Tuesday, 20 October 2020 / From 10am to 2pm
Nouvel Building, Protocol Room
ESTUDIO in conversation
An encounter that seeks to bring the public in touch with different performance proposals, before they take place, by approaching fields of research that explore the array of projects presented. Thus, it puts forward a common space of learning in the form of a colloquium with speakers associated with the artists participating in the second edition of ESTUDIO. Approached around four conversations, it opens up reflections, formulates questions and shares references to detect and reveal common interests, connections and potential. In short, a journey through the limits where the word emerges.

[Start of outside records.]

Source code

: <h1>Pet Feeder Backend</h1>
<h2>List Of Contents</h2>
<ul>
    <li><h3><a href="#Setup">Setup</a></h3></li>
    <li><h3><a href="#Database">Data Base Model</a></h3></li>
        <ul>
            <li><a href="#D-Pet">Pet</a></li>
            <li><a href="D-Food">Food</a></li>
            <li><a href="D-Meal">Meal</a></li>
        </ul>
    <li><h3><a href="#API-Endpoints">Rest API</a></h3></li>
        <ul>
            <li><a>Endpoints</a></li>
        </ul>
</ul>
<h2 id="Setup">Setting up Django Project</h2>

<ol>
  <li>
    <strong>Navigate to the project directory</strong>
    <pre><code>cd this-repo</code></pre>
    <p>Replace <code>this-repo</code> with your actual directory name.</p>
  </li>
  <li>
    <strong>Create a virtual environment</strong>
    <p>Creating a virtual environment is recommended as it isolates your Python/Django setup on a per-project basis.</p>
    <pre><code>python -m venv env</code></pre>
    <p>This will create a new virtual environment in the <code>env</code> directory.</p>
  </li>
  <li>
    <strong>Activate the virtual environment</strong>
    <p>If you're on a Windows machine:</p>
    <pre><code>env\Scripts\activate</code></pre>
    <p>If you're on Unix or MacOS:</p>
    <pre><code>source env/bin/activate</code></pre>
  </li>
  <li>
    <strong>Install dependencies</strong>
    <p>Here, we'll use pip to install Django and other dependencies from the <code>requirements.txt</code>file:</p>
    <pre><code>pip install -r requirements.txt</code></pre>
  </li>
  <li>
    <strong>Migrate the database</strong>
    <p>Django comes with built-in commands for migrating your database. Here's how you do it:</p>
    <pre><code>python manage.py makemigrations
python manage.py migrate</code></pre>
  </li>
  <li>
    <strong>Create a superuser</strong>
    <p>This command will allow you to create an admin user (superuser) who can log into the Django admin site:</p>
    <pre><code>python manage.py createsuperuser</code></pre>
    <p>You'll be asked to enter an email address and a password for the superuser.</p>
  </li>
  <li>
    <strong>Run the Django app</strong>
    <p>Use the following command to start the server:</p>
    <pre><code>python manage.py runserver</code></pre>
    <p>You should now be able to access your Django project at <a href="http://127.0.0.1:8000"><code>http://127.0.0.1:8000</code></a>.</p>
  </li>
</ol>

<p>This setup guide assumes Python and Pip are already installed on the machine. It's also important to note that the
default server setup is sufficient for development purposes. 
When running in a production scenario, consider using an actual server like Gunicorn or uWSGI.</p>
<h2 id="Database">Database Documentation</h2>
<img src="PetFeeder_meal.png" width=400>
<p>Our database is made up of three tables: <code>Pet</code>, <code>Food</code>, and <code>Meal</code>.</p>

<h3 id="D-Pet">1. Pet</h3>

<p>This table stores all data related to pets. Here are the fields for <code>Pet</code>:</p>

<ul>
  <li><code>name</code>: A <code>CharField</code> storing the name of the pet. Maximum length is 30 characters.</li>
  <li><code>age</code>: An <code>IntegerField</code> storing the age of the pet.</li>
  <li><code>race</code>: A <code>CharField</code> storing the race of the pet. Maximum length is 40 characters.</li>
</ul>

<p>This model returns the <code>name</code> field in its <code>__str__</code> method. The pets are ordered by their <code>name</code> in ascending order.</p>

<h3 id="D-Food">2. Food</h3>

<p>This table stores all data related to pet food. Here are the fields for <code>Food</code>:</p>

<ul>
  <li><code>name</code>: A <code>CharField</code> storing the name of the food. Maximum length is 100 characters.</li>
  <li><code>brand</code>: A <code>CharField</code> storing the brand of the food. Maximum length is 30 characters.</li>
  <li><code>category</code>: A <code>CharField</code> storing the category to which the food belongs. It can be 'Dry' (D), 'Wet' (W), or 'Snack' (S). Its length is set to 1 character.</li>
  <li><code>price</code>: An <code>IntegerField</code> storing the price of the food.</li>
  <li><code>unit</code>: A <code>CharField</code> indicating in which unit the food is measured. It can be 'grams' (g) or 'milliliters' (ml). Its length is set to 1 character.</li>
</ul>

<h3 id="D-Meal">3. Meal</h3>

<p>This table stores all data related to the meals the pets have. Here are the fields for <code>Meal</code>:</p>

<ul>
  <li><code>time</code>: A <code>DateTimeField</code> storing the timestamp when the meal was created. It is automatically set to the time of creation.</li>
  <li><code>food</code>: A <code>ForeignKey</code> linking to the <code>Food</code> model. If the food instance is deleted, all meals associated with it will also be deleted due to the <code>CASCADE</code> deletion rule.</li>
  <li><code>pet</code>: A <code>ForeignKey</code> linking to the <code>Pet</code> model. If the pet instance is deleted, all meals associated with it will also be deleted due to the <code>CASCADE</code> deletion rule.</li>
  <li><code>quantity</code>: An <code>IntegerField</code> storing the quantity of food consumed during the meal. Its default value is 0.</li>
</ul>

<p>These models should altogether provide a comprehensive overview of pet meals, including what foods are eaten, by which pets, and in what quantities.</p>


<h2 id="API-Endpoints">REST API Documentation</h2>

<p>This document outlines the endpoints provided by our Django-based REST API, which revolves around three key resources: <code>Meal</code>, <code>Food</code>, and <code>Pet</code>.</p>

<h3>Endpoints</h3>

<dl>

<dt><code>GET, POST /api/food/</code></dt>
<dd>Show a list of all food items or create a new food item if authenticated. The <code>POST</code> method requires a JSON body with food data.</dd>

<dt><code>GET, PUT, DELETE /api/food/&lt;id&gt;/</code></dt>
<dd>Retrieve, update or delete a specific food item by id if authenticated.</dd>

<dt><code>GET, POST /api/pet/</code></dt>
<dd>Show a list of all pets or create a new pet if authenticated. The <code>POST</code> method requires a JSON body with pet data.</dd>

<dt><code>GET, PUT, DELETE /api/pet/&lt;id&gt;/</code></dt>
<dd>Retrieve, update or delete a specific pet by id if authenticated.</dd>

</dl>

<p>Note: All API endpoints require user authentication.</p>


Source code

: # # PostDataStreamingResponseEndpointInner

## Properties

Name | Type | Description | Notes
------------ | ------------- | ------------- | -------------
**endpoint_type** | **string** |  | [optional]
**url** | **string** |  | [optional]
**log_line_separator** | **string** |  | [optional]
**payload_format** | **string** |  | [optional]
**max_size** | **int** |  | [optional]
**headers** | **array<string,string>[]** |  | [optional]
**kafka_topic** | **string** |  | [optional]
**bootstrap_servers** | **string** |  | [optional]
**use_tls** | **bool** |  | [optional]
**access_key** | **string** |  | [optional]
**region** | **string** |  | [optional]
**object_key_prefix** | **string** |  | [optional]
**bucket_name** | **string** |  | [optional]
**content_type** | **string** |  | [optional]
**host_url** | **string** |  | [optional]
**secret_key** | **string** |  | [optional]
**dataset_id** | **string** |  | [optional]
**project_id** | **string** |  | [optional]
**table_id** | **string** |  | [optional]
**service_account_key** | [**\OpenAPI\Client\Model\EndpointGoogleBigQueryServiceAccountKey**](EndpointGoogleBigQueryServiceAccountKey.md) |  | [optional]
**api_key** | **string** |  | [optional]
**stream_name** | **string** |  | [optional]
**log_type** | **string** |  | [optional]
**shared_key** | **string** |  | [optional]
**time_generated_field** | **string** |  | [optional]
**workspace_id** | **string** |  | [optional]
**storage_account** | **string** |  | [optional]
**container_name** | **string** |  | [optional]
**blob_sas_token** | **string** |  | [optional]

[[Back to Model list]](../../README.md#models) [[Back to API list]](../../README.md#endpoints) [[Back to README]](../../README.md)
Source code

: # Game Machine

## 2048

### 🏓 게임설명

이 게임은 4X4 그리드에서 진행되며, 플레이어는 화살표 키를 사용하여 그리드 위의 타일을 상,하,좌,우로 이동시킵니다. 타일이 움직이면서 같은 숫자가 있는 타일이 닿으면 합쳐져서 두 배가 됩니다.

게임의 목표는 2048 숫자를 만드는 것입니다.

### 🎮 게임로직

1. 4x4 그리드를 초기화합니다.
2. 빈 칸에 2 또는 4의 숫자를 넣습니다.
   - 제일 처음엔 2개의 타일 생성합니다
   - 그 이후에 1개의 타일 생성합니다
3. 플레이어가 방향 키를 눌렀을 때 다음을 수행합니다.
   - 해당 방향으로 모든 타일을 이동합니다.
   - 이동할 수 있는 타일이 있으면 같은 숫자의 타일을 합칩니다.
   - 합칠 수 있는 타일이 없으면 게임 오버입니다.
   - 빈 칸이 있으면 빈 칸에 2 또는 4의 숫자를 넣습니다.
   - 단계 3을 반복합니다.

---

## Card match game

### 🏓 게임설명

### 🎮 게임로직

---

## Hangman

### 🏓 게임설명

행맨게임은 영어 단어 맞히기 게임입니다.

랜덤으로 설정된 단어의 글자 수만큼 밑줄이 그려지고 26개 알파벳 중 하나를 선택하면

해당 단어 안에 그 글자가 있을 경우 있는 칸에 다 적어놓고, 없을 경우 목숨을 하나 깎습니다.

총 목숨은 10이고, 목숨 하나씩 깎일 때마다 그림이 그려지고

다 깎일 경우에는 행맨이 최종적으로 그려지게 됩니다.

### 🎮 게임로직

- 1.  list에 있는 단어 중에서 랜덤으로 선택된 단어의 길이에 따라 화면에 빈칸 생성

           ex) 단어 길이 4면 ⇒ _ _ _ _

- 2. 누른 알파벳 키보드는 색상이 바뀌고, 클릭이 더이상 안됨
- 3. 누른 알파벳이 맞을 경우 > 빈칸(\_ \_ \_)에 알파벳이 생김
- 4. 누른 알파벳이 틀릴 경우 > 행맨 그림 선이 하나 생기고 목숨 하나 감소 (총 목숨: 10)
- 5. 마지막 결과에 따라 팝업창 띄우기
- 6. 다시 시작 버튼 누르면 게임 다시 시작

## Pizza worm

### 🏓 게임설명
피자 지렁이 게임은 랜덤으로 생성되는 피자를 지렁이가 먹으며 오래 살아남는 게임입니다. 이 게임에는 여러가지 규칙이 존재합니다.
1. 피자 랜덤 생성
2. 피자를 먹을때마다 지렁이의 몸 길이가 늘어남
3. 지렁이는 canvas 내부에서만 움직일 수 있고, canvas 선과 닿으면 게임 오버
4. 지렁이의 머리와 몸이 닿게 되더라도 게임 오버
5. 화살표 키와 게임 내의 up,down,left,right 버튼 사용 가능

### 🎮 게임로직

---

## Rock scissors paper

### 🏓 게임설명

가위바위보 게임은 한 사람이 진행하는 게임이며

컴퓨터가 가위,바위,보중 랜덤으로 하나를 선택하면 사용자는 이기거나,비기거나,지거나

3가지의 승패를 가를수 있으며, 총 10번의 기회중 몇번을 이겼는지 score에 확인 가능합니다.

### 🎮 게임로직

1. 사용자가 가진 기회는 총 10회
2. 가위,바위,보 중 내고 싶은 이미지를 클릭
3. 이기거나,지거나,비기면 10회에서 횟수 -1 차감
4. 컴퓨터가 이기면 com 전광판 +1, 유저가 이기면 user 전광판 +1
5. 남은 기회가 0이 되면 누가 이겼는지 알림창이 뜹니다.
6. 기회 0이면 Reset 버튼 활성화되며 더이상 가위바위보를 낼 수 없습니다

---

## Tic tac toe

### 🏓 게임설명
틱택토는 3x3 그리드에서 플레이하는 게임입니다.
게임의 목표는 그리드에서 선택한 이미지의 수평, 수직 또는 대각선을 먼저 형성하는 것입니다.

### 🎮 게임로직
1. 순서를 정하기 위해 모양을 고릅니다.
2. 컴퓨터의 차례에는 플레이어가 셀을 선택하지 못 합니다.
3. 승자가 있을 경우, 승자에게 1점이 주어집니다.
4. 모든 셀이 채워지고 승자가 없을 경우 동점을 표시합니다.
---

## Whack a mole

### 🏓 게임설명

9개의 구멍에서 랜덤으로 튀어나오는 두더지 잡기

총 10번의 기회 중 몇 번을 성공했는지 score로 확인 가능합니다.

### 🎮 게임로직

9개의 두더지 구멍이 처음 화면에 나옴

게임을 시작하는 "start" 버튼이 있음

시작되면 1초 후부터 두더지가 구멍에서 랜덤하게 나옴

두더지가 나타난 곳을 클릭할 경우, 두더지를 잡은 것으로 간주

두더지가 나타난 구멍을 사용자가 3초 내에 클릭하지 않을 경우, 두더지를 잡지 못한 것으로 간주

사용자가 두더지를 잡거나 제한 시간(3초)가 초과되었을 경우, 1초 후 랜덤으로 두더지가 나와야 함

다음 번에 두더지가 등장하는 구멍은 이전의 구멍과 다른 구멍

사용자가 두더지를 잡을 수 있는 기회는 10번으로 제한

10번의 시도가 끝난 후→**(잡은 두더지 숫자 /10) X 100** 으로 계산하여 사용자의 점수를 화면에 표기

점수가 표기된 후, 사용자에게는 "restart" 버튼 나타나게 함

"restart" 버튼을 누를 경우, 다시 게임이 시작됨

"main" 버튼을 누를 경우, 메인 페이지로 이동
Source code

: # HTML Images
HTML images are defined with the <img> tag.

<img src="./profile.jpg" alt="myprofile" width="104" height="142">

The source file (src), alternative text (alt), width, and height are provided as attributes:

Thursday, 22 October 2020 / From 5pm to 9pm
Session 1 / Nouvel Building, Protocol Room
The Breeze Carries Lies. Niño de Elche
The breeze carries lies,
And let he who says he doesn’t lie
Tell you he doesn’t breathe
(Spanish folk song)
Heavy flamenco song, long song, song that belongs to someone, stolen voice, afillá (hoarse) voice, the voice this way, a gruff squawk, voice in song, voice of argument, ideal voice, the flamenco song written with spelling mistakes, personal song? The monkey sings from memory, song by right, oral voice, one’s own voice? Imaginary voice or voice of the mad, noisy voice, voice painted, strip back the voice, irate voice, legitimate voice, spiritual voice, voice of yarn, bastard song, regulated song, gifted song, ghostly song, spectral voice, voice of rubbish or voice of truth, sing another tune, common voice? Song of fire, physical voice, bloodied voice, spatial voice, deliberated voice, reflective voice, song of boy or girl, speechless voice, singular voice? Sing with no mouth, truthfully lying voice.
Niño de Elche
There is a lie attributed to forms of art-making, practices from which, paradoxically, a kind of purity or authenticity is demanded. The voice, in its materiality, takes on a channelling of this complexity, showing the being that it is blurred, shaped by impurities, haziness. But maybe it is these textures — those that show the fumbles of speech and thought — that make a being alive and changeable. The Breeze Carries Lies is an experimentation which, as in all experimental processes, is in progress and attempts to speak to us of the voice or voices as body, space and hope. Denying the veracity of the voice is to broaden its conception and thus be able to displace us towards places that encourage us to continue observing the quantity of linguistic, sound, conceptual, spatial and communicative possibilities it offers. Here it is about understanding the lie not as harmful per se, but as something that can grant us the constant possibility of discovering new paths from which to rethink our new forms of social, cultural and political relations.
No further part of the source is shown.